Deeper still! Dove into the other WDS references related to ES 2603...

There was a listing of stars from E. Interesting. Could E actually be considered the prime in this system? Correlates very well with the photograph.

Looked at the STF 484 reference, i.e. the Σ 485 G star. Correlates well with the photograph.

Checked the HZG 2 reference. This seems to be the STF 485 N star in SkyTools but that doesn't look right. Based on the J2000 coordinates, I think it is STF 485 I. The WDS says the "K" star here is mag 15.3. Oh. Not seeing that. But if this is all correct, then I can see the J and R stars in the photo. Wow.
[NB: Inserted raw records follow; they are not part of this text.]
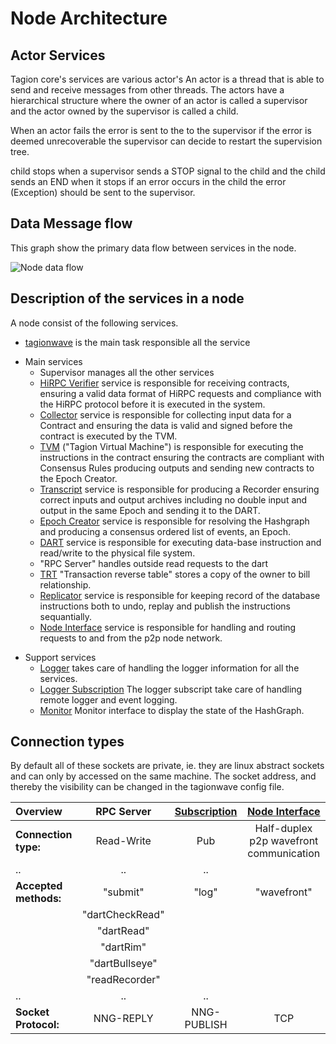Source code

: # Node Architecture

## Actor Services

Tagion core's services are various actor's
An actor is a thread that is able to send and receive messages from other threads.
The actors have a hierarchical structure where the owner of an actor is called a supervisor and the actor owned by the supervisor is called a child.

When an actor fails the error is sent to the to the supervisor if the error is deemed unrecoverable the supervisor can decide to restart the supervision tree.

child stops when a supervisor sends a STOP signal to the child and the child sends an END when it stops if an error occurs in the child the error (Exception) should be sent to the supervisor.

## Data Message flow
This graph show the primary data flow between services in the node.

![Node data flow](/figs/node_dataflow.excalidraw.svg)

## Description of the services in a node
A node consist of the following services.

* [tagionwave](/tech/tools/tagionwave) is the main task responsible all the service
- Main services
	- Supervisor manages all the other services
    - [HiRPC Verifier](/tech/architecture/HiRPCVerifier.md) service is responsible for receiving contracts, ensuring a valid data format of HiRPC requests and compliance with the HiRPC protocol before it is executed in the system. 
	- [Collector](/tech/architecture/Collector.md) service is responsible for collecting input data for a Contract and ensuring the data is valid and signed before the contract is executed by the TVM.
	- [TVM](/tech/architecture/TVM.md) ("Tagion Virtual Machine") is responsible for executing the instructions in the contract ensuring the contracts are compliant with Consensus Rules producing outputs and sending new contracts to the Epoch Creator.
	- [Transcript](/tech/architecture/Transcript.md) service is responsible for producing a Recorder ensuring correct inputs and output archives including no double input and output in the same Epoch and sending it to the DART.
	- [Epoch Creator](/tech/architecture/EpochCreator.md) service is responsible for resolving the Hashgraph and producing a consensus ordered list of events, an Epoch. 
	- [DART](/tech/architecture/DART.md "Distributed Archive of Random Transactions") service is responsible for executing data-base instruction and read/write to the physical file system.
	- "RPC Server" handles outside read requests to the dart
    - [TRT](/tech/architecture/TRT.md) "Transaction reverse table" stores a copy of the owner to bill relationship.
	- [Replicator](/tech/architecture/Replicator.md) service is responsible for keeping record of the database instructions both to undo, replay and publish the instructions sequantially.
	- [Node Interface](/tech/architecture/NodeInterface.md) service is responsible for handling and routing requests to and from the p2p node network.

* Support services
	- [Logger](/tech/architecture/Logger.md) takes care of handling the logger information for all the services.
	- [Logger Subscription](/tech/architecture/LoggerSubscription.md) The logger subscript take care of handling remote logger and event logging.
	- [Monitor](/tech/architecture/Monitor.md) Monitor interface to display the state of the HashGraph.

## Connection types
By default all of these sockets are private, ie. they are linux abstract sockets and can only by accessed on the same machine.
The socket address, and thereby the visibility can be changed in the tagionwave config file.


| **Overview**          |   RPC Server    | [Subscription](/tech/architecture/LoggerSubscription.md) | [Node Interface](/tech/architecture/NodeInterface.md) |
| :-                    |       :-:       |                           :-:                            |                          :-:                          |
| **Connection type:**  |   Read-Write    |                           Pub                            |        Half-duplex p2p wavefront communication        |
| ..                    |       ..        |                            ..                            |
| **Accepted methods:** |    "submit"     |                          "log"                           |                      "wavefront"                      |
|                       | "dartCheckRead" |
|                       |   "dartRead"    |
|                       |    "dartRim"    |
|                       | "dartBullseye"  |
|                       | "readRecorder"  |
| ..                    |       ..        |                            ..                            |
| **Socket Protocol:**  |    NNG-REPLY    |                       NNG-PUBLISH                        |                          TCP                          |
And finally, I examined the HLM 3 data. What SkyTools says are the K, L, and D/O stars. Correlates well with the photograph. The "primary" is this situation WDS says is mag 10.4 while the companion M, to the south-west, is mag 11.4. O is the brighter mag 9.4 star to the east. Once again, this data set adds another star to the mix, P! It is the fainter star to the east-south-east, closer to O than L.

Created an aggregate plot (in Excel) for the other stars.

more stars of ES 2603 plotted

So now I have a couple more...

J is the very faint mag 13.3 star north of I.

The SkyTools K star is a mystery but now there's dim M south-west of L. I'll take it.

P is south-west of O. Dimmer.

R is the very faint star south-south-east of GH.

multi-star ES 2603 with new stars annotated

The new annotated image includes the additional stars.